When people ask, I impulsively feel the need to explain. Sometimes, after a long day, my TikTok For You page is the only thing I can consume. Or I’ve been so busy with work and parenting that it’s hard to finish a book. Of course, I’m ignoring the fact that reading one or two books a month is fine. Reading zero books a month is fine! But so many of my friends and social media follows have casually read double, triple, or quadruple my amount. It’s not a competition, but it feels like one.
We bought a house last year. It is the perfect size for us — spacious with a backyard in a quiet neighborhood. And yet, every time someone my age posts a tour of their perfect house, I wonder if I’ve somehow fallen behind because my bathroom isn’t Instagram-worthy.
I’ve also been moving my body in small ways, and I feel great. But my husband has taken up running in recent months, and I’ve felt silly being proud of myself for a 45-minute walk when he’s running several miles every morning. (Are we noticing a pattern?)
These are the things I don’t share on Instagram, where I show up as the best, most self-actualized version of myself. But I have a serious problem with comparison. When people tell me they envy my life, I laugh. I spend so much of my time wishing it was better. I miss the good parts.
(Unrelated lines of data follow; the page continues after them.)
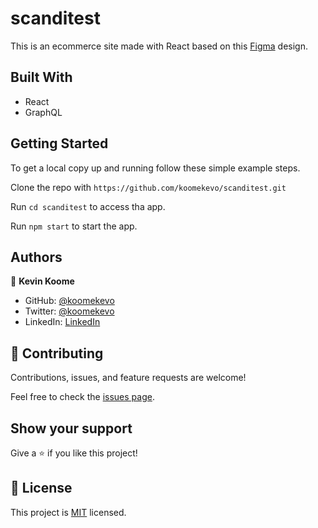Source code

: # scanditest

This is an ecommerce site made with React based on this [Figma](https://www.figma.com/file/MSyCAqVy1UgNap0pvqH6H3/Junior-Frontend-Test-Designs-(Public)?node-id=0%3A1) design.
## Built With

- React
- GraphQL
 
## Getting Started

To get a local copy up and running follow these simple example steps.

Clone the repo with `https://github.com/koomekevo/scanditest.git`

Run `cd scanditest` to access tha app.

Run `npm start` to start the app.
## Authors

👤 **Kevin Koome**

- GitHub: [@koomekevo](https://github.com/koomekevo)
- Twitter: [@koomekevo](https://twitter.com/koomekevo)
- LinkedIn: [LinkedIn](https://ke.linkedin.com/in/kevin-koome-aab84186)

## 🤝 Contributing

Contributions, issues, and feature requests are welcome!

Feel free to check the [issues page](../../issues/).

## Show your support

Give a ⭐️ if you like this project!

## 📝 License

This project is [MIT](./MIT.md) licensed.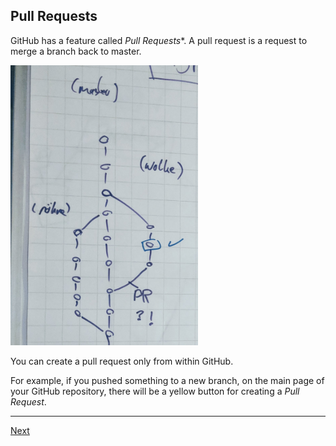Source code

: ## Pull Requests

GitHub has a feature called *Pull Requests**. A pull request is a request to merge a branch back to master.

<img src="img/git-pull-request.jpg" width="300"/>

You can create a pull request only from within GitHub.

For example, if you pushed something to a new branch, on the main page of your GitHub repository, there will be a yellow button for creating a *Pull Request*.


---

[Next](11-github-pages.md)
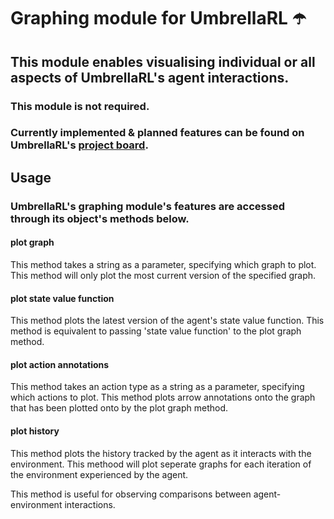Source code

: # Graphing module for UmbrellaRL ☂️

## This module enables visualising individual or all aspects of UmbrellaRL's agent interactions.

### This module is not required.

### Currently implemented & planned features can be found on UmbrellaRL's [project board](https://github.com/users/ctorrington/projects/3).

## Usage

### UmbrellaRL's graphing module's features are accessed through its object's methods below.

#### plot graph

This method takes a string as a parameter, specifying which graph to plot.
This method will only plot the most current version of the specified graph.

#### plot state value function

This method plots the latest version of the agent's state value function.
This method is equivalent to passing 'state value function' to the plot graph method.

#### plot action annotations

This method takes an action type as a string as a parameter, specifying which actions to plot.
This method plots arrow annotations onto the graph that has been plotted onto by the plot graph method.

#### plot history

This method plots the history tracked by the agent as it interacts with the environment.
This methood will plot seperate graphs for each iteration of the environment experienced by the agent.

This method is useful for observing comparisons between agent-environment interactions.
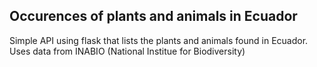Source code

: ## Occurences of plants and animals in Ecuador

Simple API using flask that lists the plants and animals found in Ecuador.
Uses data from INABIO (National Institue for Biodiversity)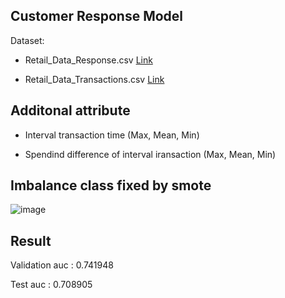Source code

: ## Customer Response Model

Dataset:

  - Retail_Data_Response.csv [Link](https://github.com/Vvanit/BADS7105-CRM-Analytics/blob/5979255e6e6c1a2c17ceaa90b6c69384784ed974/Class10%20Up-selling%20Analysis%20and%20Customer%20Response%20Models/Retail_Data_Response.csv)

  - Retail_Data_Transactions.csv [Link](https://github.com/Vvanit/BADS7105-CRM-Analytics/blob/5979255e6e6c1a2c17ceaa90b6c69384784ed974/Class10%20Up-selling%20Analysis%20and%20Customer%20Response%20Models/Retail_Data_Transactions.csv)


## Additonal attribute

  - Interval transaction time (Max, Mean, Min)

  - Spendind difference of interval iransaction (Max, Mean, Min)


## Imbalance class fixed by smote

![image](https://user-images.githubusercontent.com/46345359/146587737-2e43c01a-8f8b-46fa-b5a6-5f3f59d07958.png)

## Result

  Validation auc  : 0.741948
  
  Test auc        : 0.708905
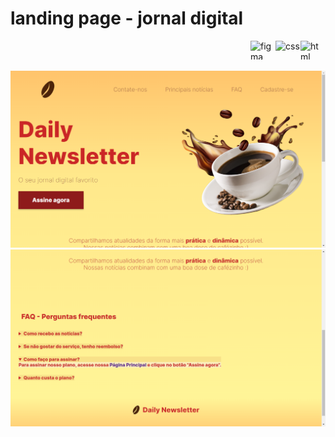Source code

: # landing page - jornal digital

<img align="right" alt="html" height="30" width="40" src="https://logodownload.org/wp-content/uploads/2016/10/html5-logo-10.png">
<img align="right" alt="css" height="30" width="40" src="https://logospng.org/download/css-3/logo-css-3-2048.png">
<img align="right" alt="figma" height="30" width="40" src="https://upload.wikimedia.org/wikipedia/commons/3/33/Figma-logo.svg">
<br>
<br>

 ![Landing Page](https://raw.githubusercontent.com/anneestherlf/landing-page-jornal/main/landing%20page/images/readme/dailynewsletter1.png)
 ![Landing Page](https://raw.githubusercontent.com/anneestherlf/landing-page-jornal/main/landing%20page/images/readme/dailynewsletter2.png)
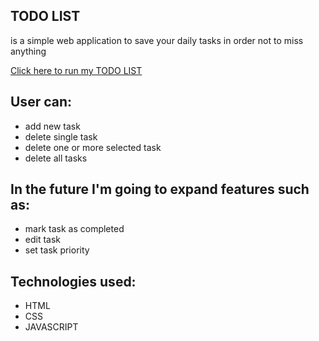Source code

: ## TODO LIST 
is a simple web application to save your daily tasks in order not to miss anything

[Click here to run my TODO LIST](https://monikastecz.github.io/ToDoList/)

## User can:

- add new task
- delete single task
- delete one or more selected task
- delete all tasks

## In the future I'm going to expand features such as:
- mark task as completed
- edit task
- set task priority


## Technologies used:
- HTML
- CSS
- JAVASCRIPT



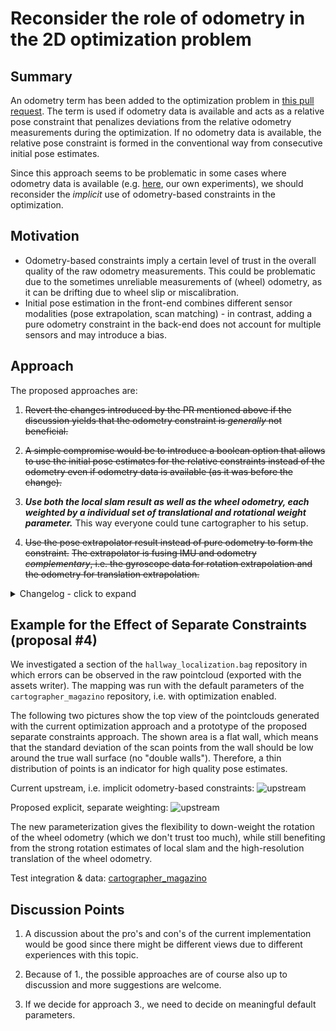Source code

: # Reconsider the role of odometry in the 2D optimization problem

## Summary
[summary]: #summary

An odometry term has been added to the optimization problem in [this pull request](https://github.com/googlecartographer/cartographer/pull/456).
The term is used if odometry data is available and acts as a relative pose constraint that penalizes deviations from the relative odometry measurements during the optimization.
If no odometry data is available, the relative pose constraint is formed in the conventional way from consecutive initial pose estimates.

Since this approach seems to be problematic in some cases where odometry data is available (e.g. [here](https://github.com/googlecartographer/cartographer/issues/534), our own experiments), we should reconsider the *implicit* use of odometry-based constraints in the optimization.

## Motivation
[motivation]: #motivation

* Odometry-based constraints imply a certain level of trust in the overall quality of the raw odometry measurements.
This could be problematic due to the sometimes unreliable measurements of (wheel) odometry, as it can be drifting due to wheel slip or miscalibration.
* Initial pose estimation in the front-end combines different sensor modalities (pose extrapolation, scan matching) - in contrast, adding a pure odometry constraint in the back-end does not account for multiple sensors and may introduce a bias.

## Approach
[approach]: #approach

The proposed approaches are:

1. ~~Revert the changes introduced by the PR mentioned above if the discussion yields that the odometry constraint is *generally* not beneficial.~~

2. ~~A simple compromise would be to introduce a boolean option that allows to use the initial pose estimates for the relative constraints instead of the odometry even if odometry data is available (as it was before the change).~~

3. ***Use both the local slam result as well as the wheel odometry, each weighted by a individual set of translational and rotational weight parameter.***
This way everyone could tune cartographer to his setup.

4. ~~Use the pose extrapolator result instead of pure odometry to form the constraint.~~
~~The extrapolator is fusing IMU and odometry *complementary*, i.e. the gyroscope data for rotation extrapolation and the odometry for translation extrapolation.~~

<details>
<summary>Changelog - click to expand</summary>
We rejected 1. because we can't assume that odometry is never beneficial in global constraints.

We implemented 2. for testing and saw a qualitative improvement with our system.
We observed slight rotational drift in our wheel odometry, which explains the inferior performance if the odometry constraint is used.
This approach comes with the cost of introducing a new configuration parameter.

In case a new parameter should be added, we agreed that it makes more sense to go with approach 3. as it offers more flexibility.

We implemented 4. for testing and saw no qualitative improvement with our system.
Especially due to the noisy nature of gyroscope data, the pose extrapolator is not a very precise source for global constraints.
However, as a source for an initial guess before scan matching (as it is already used) slight noise is not as problematic as in the global optimization.
</details>

## Example for the Effect of Separate Constraints (proposal #4)

We investigated a section of the `hallway_localization.bag` repository in which errors can be observed in the raw pointcloud (exported with the assets writer).
The mapping was run with the default parameters of the `cartographer_magazino` repository, i.e. with optimization enabled.

The following two pictures show the top view of the pointclouds generated with the current optimization approach and a prototype of the proposed separate constraints approach.
The shown area is a flat wall, which means that the standard deviation of the scan points from the wall should be low around the true wall surface (no "double walls").
Therefore, a thin distribution of points is an indicator for high quality pose estimates.

Current upstream, i.e. implicit odometry-based constraints:
![upstream](0018-assets/raw-pointcloud_current_upstream.png)

Proposed explicit, separate weighting:
![upstream](0018-assets/raw-pointcloud_separate_constraints.png)


The new parameterization gives the flexibility to down-weight the rotation of the  wheel odometry (which we don't trust too much), while still benefiting from the strong rotation estimates of local slam and the high-resolution translation of the wheel odometry.

Test integration & data: [cartographer_magazino](https://github.com/magazino/cartographer_magazino)



## Discussion Points
[discussion]: #discussion

1. A discussion about the pro's and con's of the current implementation would be good since there might be different views due to different experiences with this topic.

2. Because of 1., the possible approaches are of course also up to discussion and more suggestions are welcome.

3. If we decide for approach 3., we need to decide on meaningful default parameters.
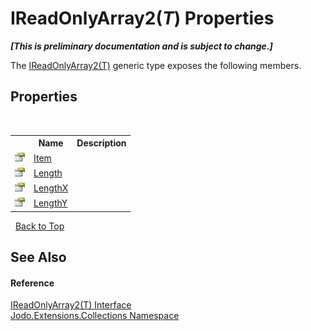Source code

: # IReadOnlyArray2(*T*) Properties
 _**\[This is preliminary documentation and is subject to change.\]**_

The <a href="T_Jodo_Extensions_Collections_IReadOnlyArray2_1">IReadOnlyArray2(T)</a> generic type exposes the following members.


## Properties
&nbsp;<table><tr><th></th><th>Name</th><th>Description</th></tr><tr><td>![Public property](media/pubproperty.gif "Public property")</td><td><a href="P_Jodo_Extensions_Collections_IReadOnlyArray2_1_Item">Item</a></td><td /></tr><tr><td>![Public property](media/pubproperty.gif "Public property")</td><td><a href="P_Jodo_Extensions_Collections_IReadOnlyArray2_1_Length">Length</a></td><td /></tr><tr><td>![Public property](media/pubproperty.gif "Public property")</td><td><a href="P_Jodo_Extensions_Collections_IReadOnlyArray2_1_LengthX">LengthX</a></td><td /></tr><tr><td>![Public property](media/pubproperty.gif "Public property")</td><td><a href="P_Jodo_Extensions_Collections_IReadOnlyArray2_1_LengthY">LengthY</a></td><td /></tr></table>&nbsp;
<a href="#ireadonlyarray2(*t*)-properties">Back to Top</a>

## See Also


#### Reference
<a href="T_Jodo_Extensions_Collections_IReadOnlyArray2_1">IReadOnlyArray2(T) Interface</a><br /><a href="N_Jodo_Extensions_Collections">Jodo.Extensions.Collections Namespace</a><br />
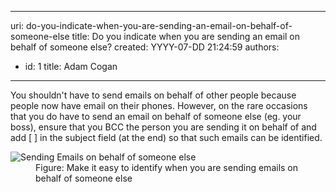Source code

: 

---
uri: do-you-indicate-when-you-are-sending-an-email-on-behalf-of-someone-else
title: Do you indicate when you are sending an email on behalf of someone else?
created: YYYY-07-DD 21:24:59
authors:
  - id: 1
    title: Adam Cogan
---




<span class='intro'> <p>You shouldn't have to send emails on behalf of other people because people now have email on their phones. However, on the rare occasions that you do have to send an email on behalf of someone else (eg. your boss), ensure that you BCC the person you are sending it on behalf of and add [ ] in the subject field (at the end) so that such emails can be identified.</p>
                 </span>

<dl class="image"><dt><img src="/PublishingImages/SendingEmailsonBehalfofSomeOneElse.gif" alt="Sending Emails on behalf of someone else" /></dt><dd>Figure&#58; Make it easy to identify when you are sending emails on behalf of someone else</dd></dl>


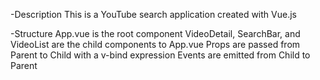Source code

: -Description
This is a YouTube search application created with Vue.js

-Structure
App.vue is the root component
VideoDetail, SearchBar, and VideoList are the child components to App.vue
Props are passed from Parent to Child with a v-bind expression
Events are emitted from Child to Parent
I don’t have anything profound to share because I feel like I’m still figuring this out. However, I’ve noticed that I tend to overvalue the accomplishments of the people around me while undervaluing my work. I’m exercising and reading, which has improved my mental health. I have a house that meets all of my current needs.
It may not feel like enough, but it is.
In other news…
WHAT I READ: “The Great Zelle Pool Scam,” an Insider article about a guy who got scammed out of $31,000 that manages to be equal parts shocking and entertaining.
WHAT I BOUGHT: I tried this Apple Watch charger stand at my parents’ house and liked it so much that I bought my own. I keep it at my desk.
WHAT I WROTE: I performed a quasi-scientific experiment to see which of my water tumblers keeps ice coldest. You can read it here.
"I’ve noticed that I tend to overvalue the accomplishments of the people around me while undervaluing my work."
^That is really profound to me. Thank you for sharing this all-too-common experience.